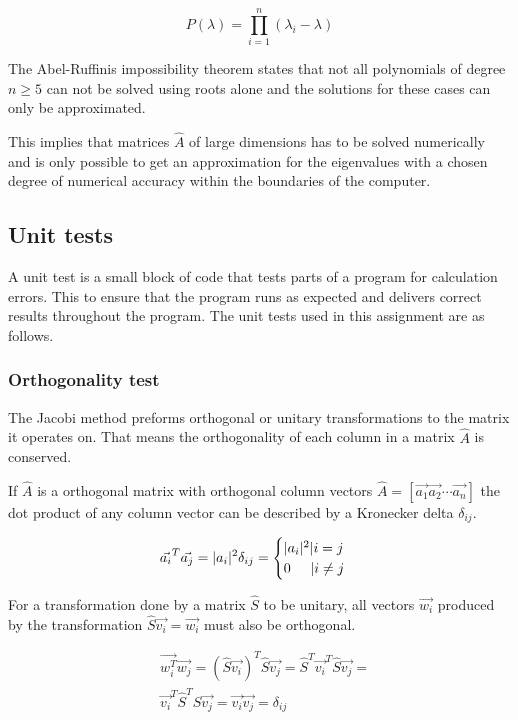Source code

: \documentclass[twoside,twocolumn]{article}
\newcommand{\nl}{
	
	\medskip
	\noindent
}
\begin{document}
	\begin{equation*}
	P(\lambda) = \prod_{i=1}^n(\lambda_i - \lambda)
	\end{equation*}
	
	\noindent
	The Abel-Ruffinis impossibility theorem states that not all polynomials of degree $n\geq 5$ can not be solved using roots alone and the solutions for these cases can only be approximated. \citep{compfys}
	\nl
	This implies that matrices $\hat{A}$ of large dimensions has to be solved numerically and is only possible to get an approximation for the eigenvalues with a chosen degree of numerical accuracy within the boundaries of the computer.
	
	\subsection{Unit tests}
	A unit test is a small block of code that tests parts of a program for calculation errors. This to ensure that the program runs as expected and delivers correct results throughout the program.
The unit tests used in this assignment are as follows.
	
	\subsubsection{Orthogonality test}
	
	The Jacobi method preforms orthogonal or unitary transformations to the matrix it operates on. That means the orthogonality of each column in a matrix $\hat{A}$ is conserved.\nl
	
	If $\hat{A}$ is a orthogonal matrix with orthogonal column vectors $\hat{A} = [\vec{a_1} \vec{a_2} \cdots \vec{a_n}  ]$ the dot product of any column vector can be described by a Kronecker delta $\delta_{ij}$.
	
	\begin{align*}
	\vec{a_i}^T \vec{a_j} = |a_i|^2\delta_{ij} =
	\begin{cases}
	|a_i|^2|i=j\\
	0\hspace{0.5cm}|i\neq j
	\end{cases}
	\end{align*}
	
	For a transformation done by a matrix $\hat{S}$ to be unitary, all vectors $\vec{w_i}$ produced by the transformation $\hat{S}\vec{v_i} = \vec{w_i}$ must also be orthogonal.
	
	\begin{align*}
	&\vec{w_i^T}\vec{w_j} = (\hat{S}\vec{v_i})^T\hat{S}\vec{v_j} = \hat{S}^T\vec{v_i}^T\hat{S}\vec{v_j} = \\ &\vec{v_i}^T\hat{S}^T\hat{S}\vec{v_j} = \vec{v_i}\vec{v_j} = \delta_{ij}
	\end{align*}
	
\end{document}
•••
→ Exercise objective
Your answer must be an exact copy of the records, without the pictures.

→ Exercise response
Source code

: \documentclass[twoside,twocolumn]{article}
\newcommand{\nl}{
	
	\medskip
	\noindent
}
\begin{document}
	\begin{equation*}
	P(\lambda) = \prod_{i=1}^n(\lambda_i - \lambda)
	\end{equation*}
	
	\noindent
	The Abel-Ruffinis impossibility theorem states that not all polynomials of degree $n\geq 5$ can not be solved using roots alone and the solutions for these cases can only be approximated. \citep{compfys}
	\nl
	This implies that matrices $\hat{A}$ of large dimensions has to be solved numerically and is only possible to get an approximation for the eigenvalues with a chosen degree of numerical accuracy within the boundaries of the computer.
	
	\subsection{Unit tests}
	A unit test is a small block of code that tests parts of a program for calculation errors. This to ensure that the program runs as expected and delivers correct results throughout the program.
The unit tests used in this assignment are as follows.
	
	\subsubsection{Orthogonality test}
	
	The Jacobi method preforms orthogonal or unitary transformations to the matrix it operates on. That means the orthogonality of each column in a matrix $\hat{A}$ is conserved.\nl
	
	If $\hat{A}$ is a orthogonal matrix with orthogonal column vectors $\hat{A} = [\vec{a_1} \vec{a_2} \cdots \vec{a_n}  ]$ the dot product of any column vector can be described by a Kronecker delta $\delta_{ij}$.
	
	\begin{align*}
	\vec{a_i}^T \vec{a_j} = |a_i|^2\delta_{ij} =
	\begin{cases}
	|a_i|^2|i=j\\
	0\hspace{0.5cm}|i\neq j
	\end{cases}
	\end{align*}
	
	For a transformation done by a matrix $\hat{S}$ to be unitary, all vectors $\vec{w_i}$ produced by the transformation $\hat{S}\vec{v_i} = \vec{w_i}$ must also be orthogonal.
	
	\begin{align*}
	&\vec{w_i^T}\vec{w_j} = (\hat{S}\vec{v_i})^T\hat{S}\vec{v_j} = \hat{S}^T\vec{v_i}^T\hat{S}\vec{v_j} = \\ &\vec{v_i}^T\hat{S}^T\hat{S}\vec{v_j} = \vec{v_i}\vec{v_j} = \delta_{ij}
	\end{align*}
	
\end{document}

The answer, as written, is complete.